With the shifting deck that Gambit has been in since the announcement of Channing Tatum taking on the Cajun, the proposed 20th Century owned Marvel title has been pushed further and further into obscurity and uncertainty. At one point Channing Tatum was rumoured to have left the project (which later was rebuffed), then they lost the director Rupert Wyatt, who was replaced by Doug Liman.
 
Doug Liman to direct gambit. 20th century fox. marvel. the action pixel. @theactionpixel. marvel. fox

But more bad news followed this, with the film being released from its previous screening schedule. Now word has hit the vine that Doug Liman has officially left the project. Could it have something to do with his obligation to Justice League Dark? Maybe. But our intuition pegs it all on an uncertainty of the current trajectory of Fox’s mutant verse or, better yet, a clarity that seeks to bring in a younger generation for Marvel / Fox films in which the current Gambit film may not fit.

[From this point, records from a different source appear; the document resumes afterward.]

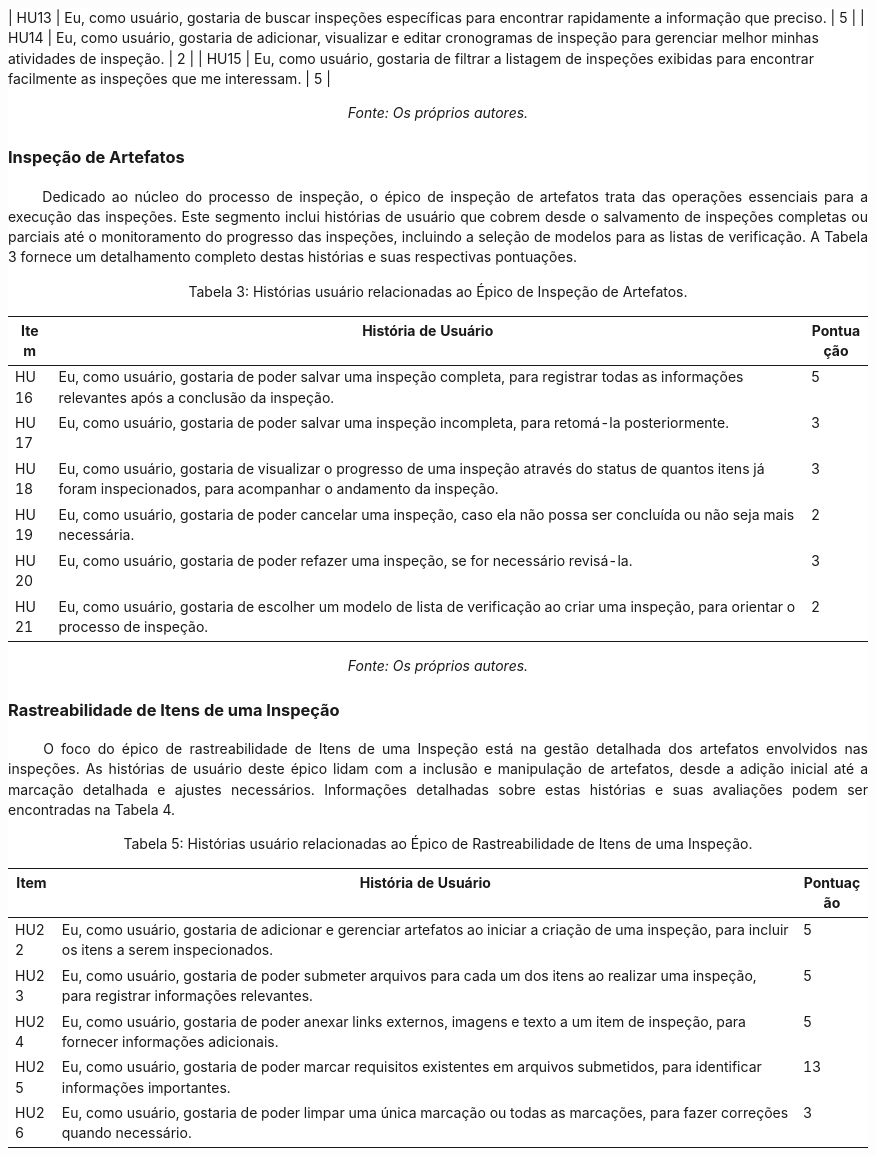 | HU13 | Eu, como usuário, gostaria de buscar inspeções específicas para encontrar rapidamente a informação que preciso. | 5 |
| HU14 | Eu, como usuário, gostaria de adicionar, visualizar e editar cronogramas de inspeção para gerenciar melhor minhas atividades de inspeção. | 2 |
| HU15 | Eu, como usuário, gostaria de filtrar a listagem de inspeções exibidas para encontrar facilmente as inspeções que me interessam. | 5 |


<p style="font-style: italic; text-align: center;">Fonte: Os próprios autores.</p>

### Inspeção de Artefatos
<div align="justify">

&emsp;&emsp; Dedicado ao núcleo do processo de inspeção, o épico de inspeção de artefatos trata das operações essenciais para a execução das inspeções. Este segmento inclui histórias de usuário que cobrem desde o salvamento de inspeções completas ou parciais até o monitoramento do progresso das inspeções, incluindo a seleção de modelos para as listas de verificação. A Tabela 3 fornece um detalhamento completo destas histórias e suas respectivas pontuações.

</div>

<p style="text-align: center;">Tabela 3: Histórias usuário relacionadas ao Épico de Inspeção de Artefatos.</p>

| Item | História de Usuário | Pontuação |
|------|----------------------|-----------|
| HU16 | Eu, como usuário, gostaria de poder salvar uma inspeção completa, para registrar todas as informações relevantes após a conclusão da inspeção. | 5 |
| HU17 | Eu, como usuário, gostaria de poder salvar uma inspeção incompleta, para retomá-la posteriormente. | 3 |
| HU18 | Eu, como usuário, gostaria de visualizar o progresso de uma inspeção através do status de quantos itens já foram inspecionados, para acompanhar o andamento da inspeção. | 3 |
| HU19 | Eu, como usuário, gostaria de poder cancelar uma inspeção, caso ela não possa ser concluída ou não seja mais necessária. | 2 |
| HU20 | Eu, como usuário, gostaria de poder refazer uma inspeção, se for necessário revisá-la. | 3 |
| HU21 | Eu, como usuário, gostaria de escolher um modelo de lista de verificação ao criar uma inspeção, para orientar o processo de inspeção. | 2 |

<p style="font-style: italic; text-align: center;">Fonte: Os próprios autores.</p>

### Rastreabilidade de Itens de uma Inspeção
<div align="justify">

&emsp;&emsp; O foco do épico de rastreabilidade de Itens de uma Inspeção está na gestão detalhada dos artefatos envolvidos nas inspeções. As histórias de usuário deste épico lidam com a inclusão e manipulação de artefatos, desde a adição inicial até a marcação detalhada e ajustes necessários. Informações detalhadas sobre estas histórias e suas avaliações podem ser encontradas na Tabela 4.

</div>

<p style="text-align: center;">Tabela 5: Histórias usuário relacionadas ao Épico de Rastreabilidade de Itens de uma Inspeção.</p>

| Item | História de Usuário | Pontuação |
|------|----------------------|-----------|
| HU22 | Eu, como usuário, gostaria de adicionar e gerenciar artefatos ao iniciar a criação de uma inspeção, para incluir os itens a serem inspecionados. | 5 |
| HU23 | Eu, como usuário, gostaria de poder submeter arquivos para cada um dos itens ao realizar uma inspeção, para registrar informações relevantes. | 5 |
| HU24 | Eu, como usuário, gostaria de poder anexar links externos, imagens e texto a um item de inspeção, para fornecer informações adicionais. | 5 |
| HU25 | Eu, como usuário, gostaria de poder marcar requisitos existentes em arquivos submetidos, para identificar informações importantes. | 13 |
| HU26 | Eu, como usuário, gostaria de poder limpar uma única marcação ou todas as marcações, para fazer correções quando necessário. | 3 |
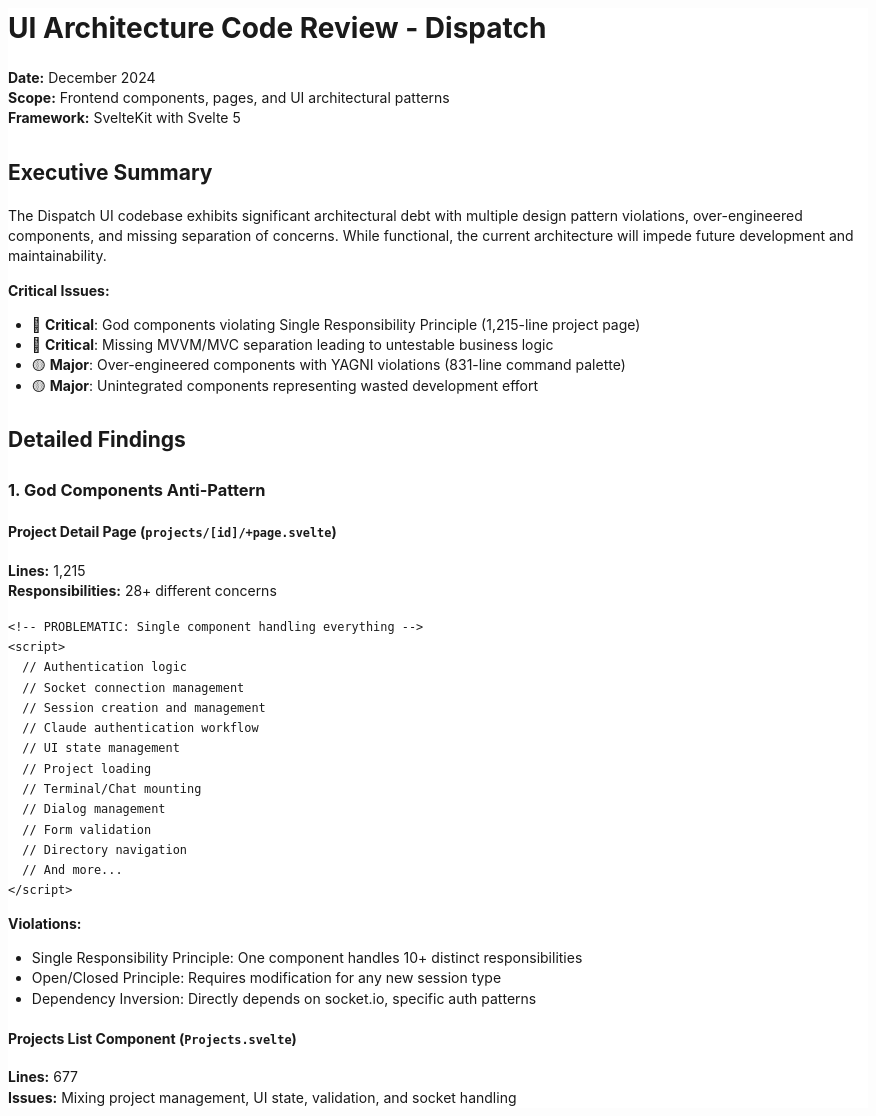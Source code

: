 # UI Architecture Code Review - Dispatch

**Date:** December 2024  
**Scope:** Frontend components, pages, and UI architectural patterns  
**Framework:** SvelteKit with Svelte 5

## Executive Summary

The Dispatch UI codebase exhibits significant architectural debt with multiple design pattern violations, over-engineered components, and missing separation of concerns. While functional, the current architecture will impede future development and maintainability.

**Critical Issues:**
- 🔴 **Critical**: God components violating Single Responsibility Principle (1,215-line project page)
- 🔴 **Critical**: Missing MVVM/MVC separation leading to untestable business logic
- 🟡 **Major**: Over-engineered components with YAGNI violations (831-line command palette)
- 🟡 **Major**: Unintegrated components representing wasted development effort

## Detailed Findings

### 1. God Components Anti-Pattern

#### Project Detail Page (`projects/[id]/+page.svelte`)
**Lines:** 1,215  
**Responsibilities:** 28+ different concerns

```svelte
<!-- PROBLEMATIC: Single component handling everything -->
<script>
  // Authentication logic
  // Socket connection management  
  // Session creation and management
  // Claude authentication workflow
  // UI state management
  // Project loading
  // Terminal/Chat mounting
  // Dialog management
  // Form validation
  // Directory navigation
  // And more...
</script>
```

**Violations:**
- Single Responsibility Principle: One component handles 10+ distinct responsibilities
- Open/Closed Principle: Requires modification for any new session type
- Dependency Inversion: Directly depends on socket.io, specific auth patterns

#### Projects List Component (`Projects.svelte`) 
**Lines:** 677  
**Issues:** Mixing project management, UI state, validation, and socket handling
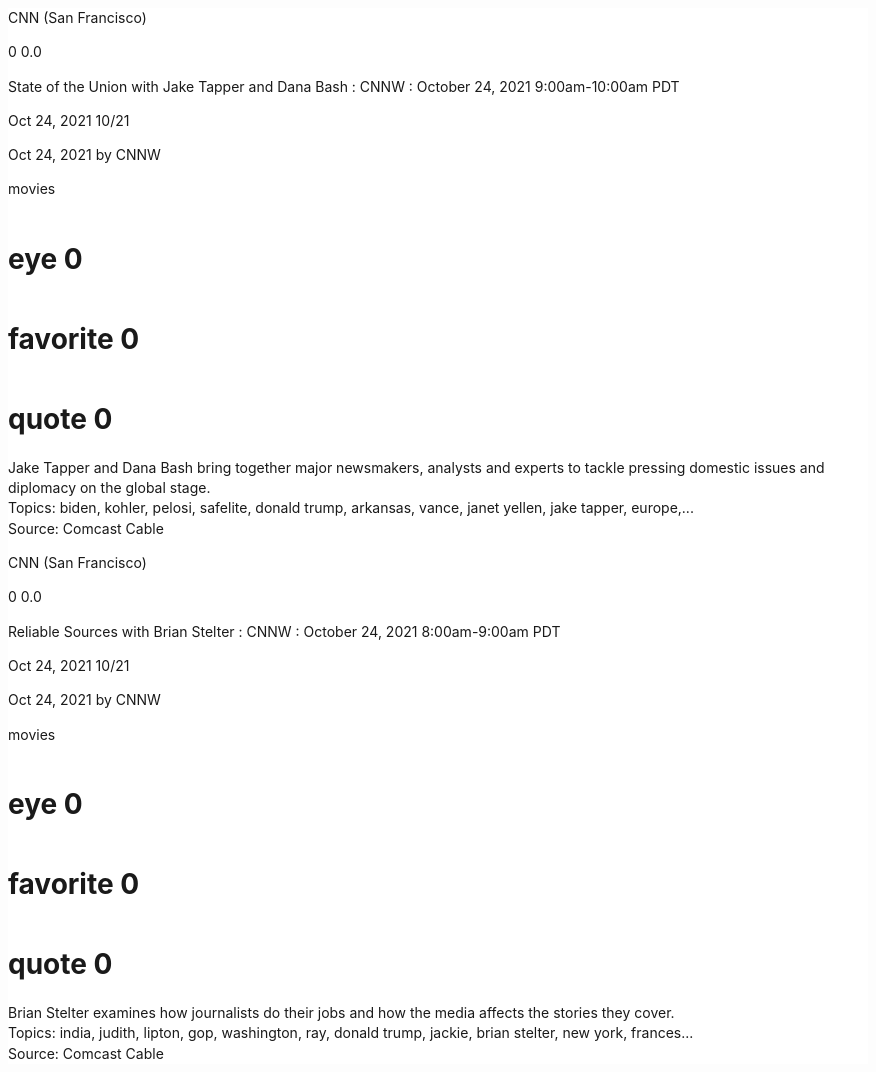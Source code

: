 <a href="/details/TV-CNNW" class="stealth"></a>

CNN (San Francisco)

0 0.0

[](/details/CNNW_20211024_160000_State_of_the_Union_with_Jake_Tapper_and_Dana_Bash "State of the Union with Jake Tapper and Dana Bash : CNNW : October 24, 2021 9:00am-10:00am PDT")

State of the Union with Jake Tapper and Dana Bash : CNNW : October 24, 2021 9:00am-10:00am PDT

Oct 24, 2021 10/21

<span class="hidden-lists">Oct 24, 2021</span> <span class="hidden">by</span> <span class="byv hidden-tiles" title="CNNW">CNNW</span>

<span class="iconochive-movies" aria-hidden="true"></span><span class="sr-only">movies</span>

<span class="iconochive-eye" aria-hidden="true"></span><span class="sr-only">eye</span> 0
=========================================================================================

<span class="iconochive-favorite" aria-hidden="true"></span><span class="sr-only">favorite</span> 0
===================================================================================================

<span class="iconochive-quote" aria-hidden="true"></span><span class="sr-only">quote</span> 0
=============================================================================================

Jake Tapper and Dana Bash bring together major newsmakers, analysts and experts to tackle pressing domestic issues and diplomacy on the global stage.  
Topics: biden, kohler, pelosi, safelite, donald trump, arkansas, vance, janet yellen, jake tapper, europe,...  
Source: Comcast Cable  

<a href="/details/TV-CNNW" class="stealth"></a>

CNN (San Francisco)

0 0.0

[](/details/CNNW_20211024_150000_Reliable_Sources_with_Brian_Stelter "Reliable Sources with Brian Stelter : CNNW : October 24, 2021 8:00am-9:00am PDT")

Reliable Sources with Brian Stelter : CNNW : October 24, 2021 8:00am-9:00am PDT

Oct 24, 2021 10/21

<span class="hidden-lists">Oct 24, 2021</span> <span class="hidden">by</span> <span class="byv hidden-tiles" title="CNNW">CNNW</span>

<span class="iconochive-movies" aria-hidden="true"></span><span class="sr-only">movies</span>

<span class="iconochive-eye" aria-hidden="true"></span><span class="sr-only">eye</span> 0
=========================================================================================

<span class="iconochive-favorite" aria-hidden="true"></span><span class="sr-only">favorite</span> 0
===================================================================================================

<span class="iconochive-quote" aria-hidden="true"></span><span class="sr-only">quote</span> 0
=============================================================================================

Brian Stelter examines how journalists do their jobs and how the media affects the stories they cover.  
Topics: india, judith, lipton, gop, washington, ray, donald trump, jackie, brian stelter, new york, frances...  
Source: Comcast Cable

But in a recent interview. Doug Liman hinted the reason for leaving the project was due to him feeling no personal connection to the narrative:

I look for a personal connection to the movies I make and it may not be immediately obvious. You know, like what’s my connection to Jason Bourne? I have a deeply personal connection to that movie because it’s all about Iran-Contra and my father ran the investigations into Iran-Contra. In every story, I have a personal connection. The Wall, you’d be like what could this filmmaker from New York possibly have in common with these two soldiers pinned down in Iraq? But The Wall is really about perseverance. It’s about picking yourself up and you just keep going and that’s something I have firsthand experience with. Not in war but in other aspects of life. With Gambit, I just never found that personal way in. Sometimes it happens, sometimes it doesn’t.

Sounds like a narrative issue. The first draft of the script was written by RoboCop‘s Joshua Zetumer, but undoubtedly it has travelled through many hands by now.

More news as things develop.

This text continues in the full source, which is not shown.